From the entries below, copy each line in which the word "align" occurs.
-- Opening Marker --
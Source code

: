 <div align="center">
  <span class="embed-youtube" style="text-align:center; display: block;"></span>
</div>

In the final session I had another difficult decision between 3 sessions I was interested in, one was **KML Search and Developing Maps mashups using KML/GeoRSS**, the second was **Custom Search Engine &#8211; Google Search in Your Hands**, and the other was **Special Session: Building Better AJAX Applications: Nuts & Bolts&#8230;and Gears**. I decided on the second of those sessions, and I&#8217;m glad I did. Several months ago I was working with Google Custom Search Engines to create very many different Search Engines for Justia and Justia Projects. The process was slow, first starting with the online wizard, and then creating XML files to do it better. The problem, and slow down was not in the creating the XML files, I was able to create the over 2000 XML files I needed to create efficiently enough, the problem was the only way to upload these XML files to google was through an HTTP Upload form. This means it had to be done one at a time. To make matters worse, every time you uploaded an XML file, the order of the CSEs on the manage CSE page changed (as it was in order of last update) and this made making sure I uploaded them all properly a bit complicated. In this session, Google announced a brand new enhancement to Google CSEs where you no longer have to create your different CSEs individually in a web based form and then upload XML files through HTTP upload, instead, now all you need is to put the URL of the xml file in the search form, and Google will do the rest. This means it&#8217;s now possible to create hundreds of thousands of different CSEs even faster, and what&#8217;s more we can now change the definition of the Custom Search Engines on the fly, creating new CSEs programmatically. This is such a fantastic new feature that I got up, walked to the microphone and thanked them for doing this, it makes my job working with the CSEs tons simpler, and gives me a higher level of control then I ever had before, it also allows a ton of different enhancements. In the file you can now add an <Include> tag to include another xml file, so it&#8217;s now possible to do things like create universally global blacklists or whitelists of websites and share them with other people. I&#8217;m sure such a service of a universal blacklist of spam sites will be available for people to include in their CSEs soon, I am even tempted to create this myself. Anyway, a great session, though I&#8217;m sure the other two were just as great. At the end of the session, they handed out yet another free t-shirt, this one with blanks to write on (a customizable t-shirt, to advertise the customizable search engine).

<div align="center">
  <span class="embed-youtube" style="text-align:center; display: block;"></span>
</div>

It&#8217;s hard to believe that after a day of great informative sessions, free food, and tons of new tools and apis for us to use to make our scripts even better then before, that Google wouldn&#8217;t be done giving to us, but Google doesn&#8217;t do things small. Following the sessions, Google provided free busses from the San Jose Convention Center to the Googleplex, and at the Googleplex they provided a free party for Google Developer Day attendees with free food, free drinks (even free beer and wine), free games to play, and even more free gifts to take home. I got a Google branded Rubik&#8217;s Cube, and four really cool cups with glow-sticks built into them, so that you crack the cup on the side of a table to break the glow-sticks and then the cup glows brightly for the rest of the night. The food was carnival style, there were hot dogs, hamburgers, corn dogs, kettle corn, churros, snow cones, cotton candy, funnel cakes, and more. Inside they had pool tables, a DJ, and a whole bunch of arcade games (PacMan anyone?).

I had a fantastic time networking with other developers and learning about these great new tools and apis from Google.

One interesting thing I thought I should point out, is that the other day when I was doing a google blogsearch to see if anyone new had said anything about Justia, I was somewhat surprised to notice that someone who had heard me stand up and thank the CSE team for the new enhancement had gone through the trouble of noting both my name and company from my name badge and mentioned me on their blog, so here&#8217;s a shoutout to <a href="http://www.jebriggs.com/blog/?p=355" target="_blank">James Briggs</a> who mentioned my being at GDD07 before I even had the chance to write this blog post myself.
-- Closing Marker --
— Answer to this exercise —
: <div align="center">
  <span class="embed-youtube" style="text-align:center; display: block;"></span>
<div align="center">
  <span class="embed-youtube" style="text-align:center; display: block;"></span>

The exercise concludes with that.